If you don’t have experienced guidance, the process of separation and divorce can feel overwhelming. But there are steps you can take to make even a contentious divorce less stressful.
At Charles R. Ullman & Associates, our divorce attorneys can help you navigate the process of separation and divorce in North Carolina. We can provide you with strength, support, and a clear view of the road ahead.
Here are five tips for getting started down a clearer path toward your new life.
Look for Professional Opinions As Early As Possible
You need professional legal counsel based on your specific circumstances so you approach divorce negotiations from a position of strength.
What many people overlook as they head into separation and divorce is the financial aspect of ending a marriage. A poorly structured separation agreement can cost you money that reduces your quality of life for years to come.
Consult with an attorney who focuses on family law to guide you through the legal and financial aspects of divorce.
Decide What You Want from Your Divorce
Take a hard look at what you really need from your spouse as part of the divorce. If you need to, make three lists entitled “need,” “want” and “let it go.” Look for things to let go of, such as during property division.
It will help you as you negotiate a separation agreement. When issues come up, you’ll have already dealt with them emotionally and will be ready to discuss them in a clear-eyed, business-like manner.
Try to Resolve Your Divorce Through Mediation
Mediation allows you and your spouse to make decisions instead of leaving issues up to a judge to decide. In mediation, a specially trained attorney serves as a neutral third party to facilitate negotiations between the divorcing couple. The mediator listens to each spouse’s concerns and works to guide the discussion along a constructive path toward resolution. Each spouse may have their own attorney present as well.

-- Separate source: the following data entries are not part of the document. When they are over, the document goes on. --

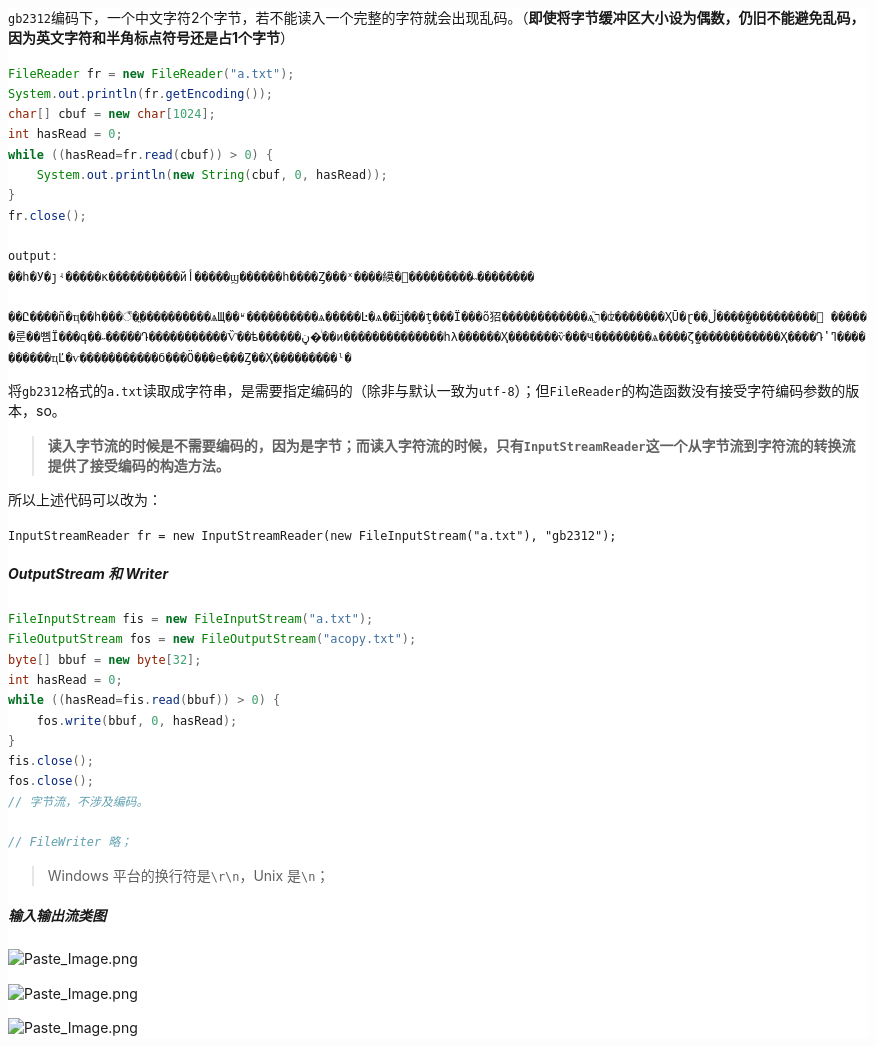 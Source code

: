 `gb2312`编码下，一个中文字符2个字节，若不能读入一个完整的字符就会出现乱码。（**即使将字节缓冲区大小设为偶数，仍旧不能避免乱码，因为英文字符和半角标点符号还是占1个字节**）

```java
FileReader fr = new FileReader("a.txt");
System.out.println(fr.getEncoding());
char[] cbuf = new char[1024];
int hasRead = 0;
while ((hasRead=fr.read(cbuf)) > 0) {
    System.out.println(new String(cbuf, 0, hasRead));
}
fr.close();

output:
��һ�У�ȷʵ�����ĸ����������йأ�����ϣ������һ����Ȥ���ˣ����縸�׸���������˵��������

��Ը����ñ�ҵ��һ���꣬�ֳ����������ѧЩ��ʶ����������ѧ�����Ŀ�ѧ��֮ĳ���ţ���Ϊ���õ㹦������������ѧ̫ר֮�ʣ�������ҲŪ�ɽ��ڵ�����̫��������� ������룬��뼴Ϊ���գ��˶���֮��Դ�����������Ѷ��ѣ������ڼ�ͥ��ͷ��������������һλ������Ҳ�������ѷ���Ҹ��������ѧ����ζ̫������������Ҳ����Դʽߣ����������ҵĽ�ѵ�����������б���Ӧ���е���Ȥ��Ҳ���������ˡ�
```

将`gb2312`格式的`a.txt`读取成字符串，是需要指定编码的（除非与默认一致为`utf-8`）；但`FileReader`的构造函数没有接受字符编码参数的版本，so。

> **读入字节流的时候是不需要编码的，因为是字节；而读入字符流的时候，只有`InputStreamReader`这一个从字节流到字符流的转换流提供了接受编码的构造方法。**

所以上述代码可以改为：

`InputStreamReader fr = new InputStreamReader(new FileInputStream("a.txt"), "gb2312");`

##### OutputStream 和 Writer

```java
FileInputStream fis = new FileInputStream("a.txt");
FileOutputStream fos = new FileOutputStream("acopy.txt");
byte[] bbuf = new byte[32];
int hasRead = 0;
while ((hasRead=fis.read(bbuf)) > 0) {
    fos.write(bbuf, 0, hasRead);
}
fis.close();
fos.close();
// 字节流，不涉及编码。

// FileWriter 略；
```

> Windows 平台的换行符是`\r\n`，Unix 是`\n`；

##### 输入输出流类图

![Paste_Image.png](http://upload-images.jianshu.io/upload_images/658453-b71c46301693ba87.png?imageMogr2/auto-orient/strip%7CimageView2/2/w/1240)

![Paste_Image.png](http://upload-images.jianshu.io/upload_images/658453-42ac0b632864314f.png?imageMogr2/auto-orient/strip%7CimageView2/2/w/1240)

![Paste_Image.png](http://upload-images.jianshu.io/upload_images/658453-810ab191f7a3d21e.png?imageMogr2/auto-orient/strip%7CimageView2/2/w/1240)
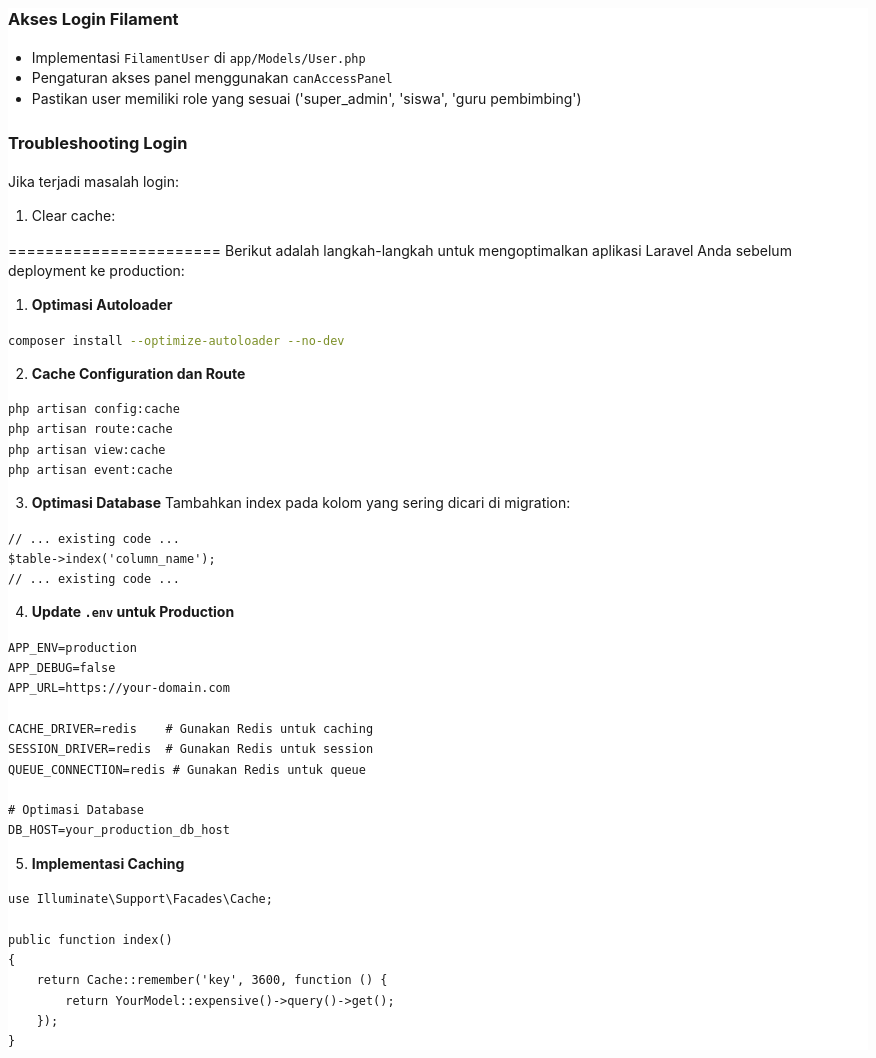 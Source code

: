 ### Akses Login Filament
- Implementasi `FilamentUser` di `app/Models/User.php`
- Pengaturan akses panel menggunakan `canAccessPanel`
- Pastikan user memiliki role yang sesuai ('super_admin', 'siswa', 'guru pembimbing')

### Troubleshooting Login
Jika terjadi masalah login:
1. Clear cache:

=======================
Berikut adalah langkah-langkah untuk mengoptimalkan aplikasi Laravel Anda sebelum deployment ke production:

1. **Optimasi Autoloader**
```bash
composer install --optimize-autoloader --no-dev
```

2. **Cache Configuration dan Route**
```bash
php artisan config:cache
php artisan route:cache
php artisan view:cache
php artisan event:cache
```

3. **Optimasi Database**
Tambahkan index pada kolom yang sering dicari di migration:
```php:database/migrations/example_migration.php
// ... existing code ...
$table->index('column_name');
// ... existing code ...
```

4. **Update `.env` untuk Production**
```env:.env
APP_ENV=production
APP_DEBUG=false
APP_URL=https://your-domain.com

CACHE_DRIVER=redis    # Gunakan Redis untuk caching
SESSION_DRIVER=redis  # Gunakan Redis untuk session
QUEUE_CONNECTION=redis # Gunakan Redis untuk queue

# Optimasi Database
DB_HOST=your_production_db_host
```

5. **Implementasi Caching**
```php:app/Http/Controllers/ExampleController.php
use Illuminate\Support\Facades\Cache;

public function index()
{
    return Cache::remember('key', 3600, function () {
        return YourModel::expensive()->query()->get();
    });
}
```
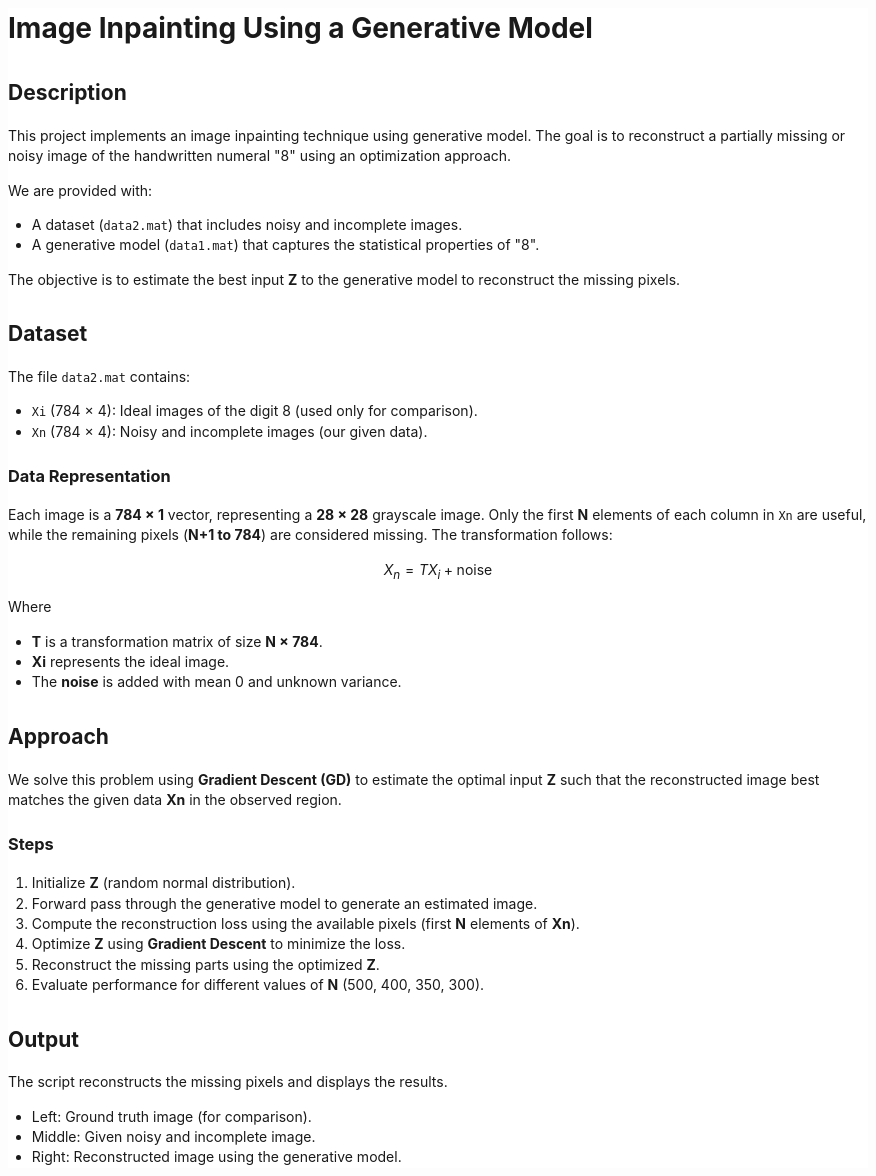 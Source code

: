 # Image Inpainting Using a Generative Model  

## Description  
This project implements an image inpainting technique using  generative model. The goal is to reconstruct a partially missing or noisy image of the handwritten numeral "8" using an optimization approach.  

We are provided with:
- A dataset (`data2.mat`) that includes noisy and incomplete images.
- A generative model (`data1.mat`) that captures the statistical properties of "8".

The objective is to estimate the best input **Z** to the generative model to reconstruct the missing pixels.  

## Dataset  
The file `data2.mat` contains:  
- `Xi` (784 × 4): Ideal images of the digit 8 (used only for comparison).  
- `Xn` (784 × 4): Noisy and incomplete images (our given data).  

### **Data Representation**  
Each image is a **784 × 1** vector, representing a **28 × 28** grayscale image. Only the first **N** elements of each column in `Xn` are useful, while the remaining pixels (**N+1 to 784**) are considered missing. The transformation follows:  

```math
X_n = T X_i + \text{noise}
```
Where
- **T** is a transformation matrix of size **N × 784**.
- **Xi** represents the ideal image.
- The **noise** is added with mean 0 and unknown variance.

## Approach
We solve this problem using **Gradient Descent (GD)** to estimate the optimal input **Z** such that the reconstructed image best matches the given data **Xn** in the observed region.

### Steps
1. Initialize **Z** (random normal distribution).
2. Forward pass through the generative model to generate an estimated image.
3. Compute the reconstruction loss using the available pixels (first **N** elements of **Xn**).
4. Optimize **Z** using **Gradient Descent** to minimize the loss.
5. Reconstruct the missing parts using the optimized **Z**.
6. Evaluate performance for different values of **N** (500, 400, 350, 300).

## Output
The script reconstructs the missing pixels and displays the results.

- Left: Ground truth image (for comparison).
- Middle: Given noisy and incomplete image.
- Right: Reconstructed image using the generative model.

Mediation can proceed at whatever pace you, your spouse and the mediator agree on and typically costs far less than a divorce that goes to court. The cooperation required of mediation can also set the tone for a smoother co-parenting relationship down the road.
Foster Positive Communications With Your Spouse
You are probably sad, and you may be hurt and angry. But if you and your spouse can treat each other with civility and respect, your divorce proceedings will likely wind up with an agreement that is fairer to you both. Start by suggesting mediation to save both of you money, time, and stress.
To help you keep a cool head and communicate constructively with your spouse, suggest some rules for your interactions, such as:
- Establish parameters and time limits for your communications.
- Vow not to argue or speak badly of each other in front of your children.
- Agree to keep your divorce off of social media.
Take a Constructive Approach to Your Separation Agreement
When all is said and done, the requirements of your separation agreement will become your divorce decree. Make sure you do not agree to conditions you cannot fulfill, especially financial ones.
Conversely, you should avoid placing onerous conditions on your spouse. An ex-spouse who cannot comply regularly with the requirements of a divorce will likely start to miss alimony or child support payments or renege on other duties. This can lead to further legal action to obtain compliance.
Work toward a divorce agreement that will allow each of you to get on with your lives while fulfilling obligations of your former marriage without further penalty or harm.